Saved data entries:

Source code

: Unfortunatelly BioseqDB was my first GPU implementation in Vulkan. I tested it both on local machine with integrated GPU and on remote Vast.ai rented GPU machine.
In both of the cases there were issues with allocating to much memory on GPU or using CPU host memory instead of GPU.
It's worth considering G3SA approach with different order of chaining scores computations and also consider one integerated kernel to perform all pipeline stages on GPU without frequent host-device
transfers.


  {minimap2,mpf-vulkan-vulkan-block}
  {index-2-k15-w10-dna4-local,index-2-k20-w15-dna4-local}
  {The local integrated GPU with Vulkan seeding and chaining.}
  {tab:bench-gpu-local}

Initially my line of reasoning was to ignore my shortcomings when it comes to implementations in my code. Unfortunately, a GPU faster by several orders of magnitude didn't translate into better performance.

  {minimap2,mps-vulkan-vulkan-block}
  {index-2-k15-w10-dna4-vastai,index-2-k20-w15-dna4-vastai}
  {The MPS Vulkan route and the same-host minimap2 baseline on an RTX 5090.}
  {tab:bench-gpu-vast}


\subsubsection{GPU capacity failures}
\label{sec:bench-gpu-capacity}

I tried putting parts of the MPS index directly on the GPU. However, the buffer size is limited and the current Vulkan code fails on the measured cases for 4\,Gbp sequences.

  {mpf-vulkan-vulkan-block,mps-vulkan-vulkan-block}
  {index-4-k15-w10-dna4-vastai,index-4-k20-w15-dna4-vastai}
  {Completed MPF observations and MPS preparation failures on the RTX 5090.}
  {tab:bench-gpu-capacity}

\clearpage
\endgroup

...

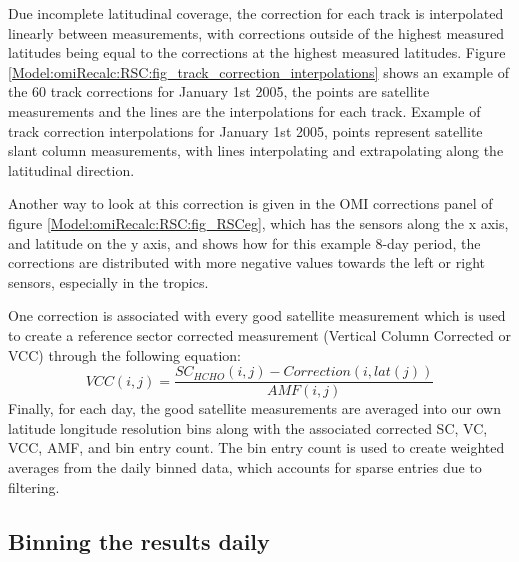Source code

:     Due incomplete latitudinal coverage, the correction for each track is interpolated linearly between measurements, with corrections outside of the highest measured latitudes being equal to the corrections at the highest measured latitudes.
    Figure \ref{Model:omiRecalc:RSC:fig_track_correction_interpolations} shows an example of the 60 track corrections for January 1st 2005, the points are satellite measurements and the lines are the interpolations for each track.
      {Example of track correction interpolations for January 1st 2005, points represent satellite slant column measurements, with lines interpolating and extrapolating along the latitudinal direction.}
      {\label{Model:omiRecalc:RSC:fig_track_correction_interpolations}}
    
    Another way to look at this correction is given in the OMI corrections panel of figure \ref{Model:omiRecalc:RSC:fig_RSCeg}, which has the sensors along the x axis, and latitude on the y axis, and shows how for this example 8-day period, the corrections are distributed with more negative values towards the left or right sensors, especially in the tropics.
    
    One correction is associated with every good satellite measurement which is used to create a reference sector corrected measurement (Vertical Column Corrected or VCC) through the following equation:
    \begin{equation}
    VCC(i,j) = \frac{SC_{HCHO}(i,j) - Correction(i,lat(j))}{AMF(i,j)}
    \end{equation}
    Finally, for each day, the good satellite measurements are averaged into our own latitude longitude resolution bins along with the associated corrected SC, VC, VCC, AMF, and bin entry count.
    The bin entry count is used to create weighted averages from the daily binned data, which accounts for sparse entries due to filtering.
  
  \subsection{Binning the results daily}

Exercise details:
Above are the records. Copy every line in them holding "bench".

Response box:
  {tab:bench-gpu-local}
  {tab:bench-gpu-vast}
\label{sec:bench-gpu-capacity}
  {tab:bench-gpu-capacity}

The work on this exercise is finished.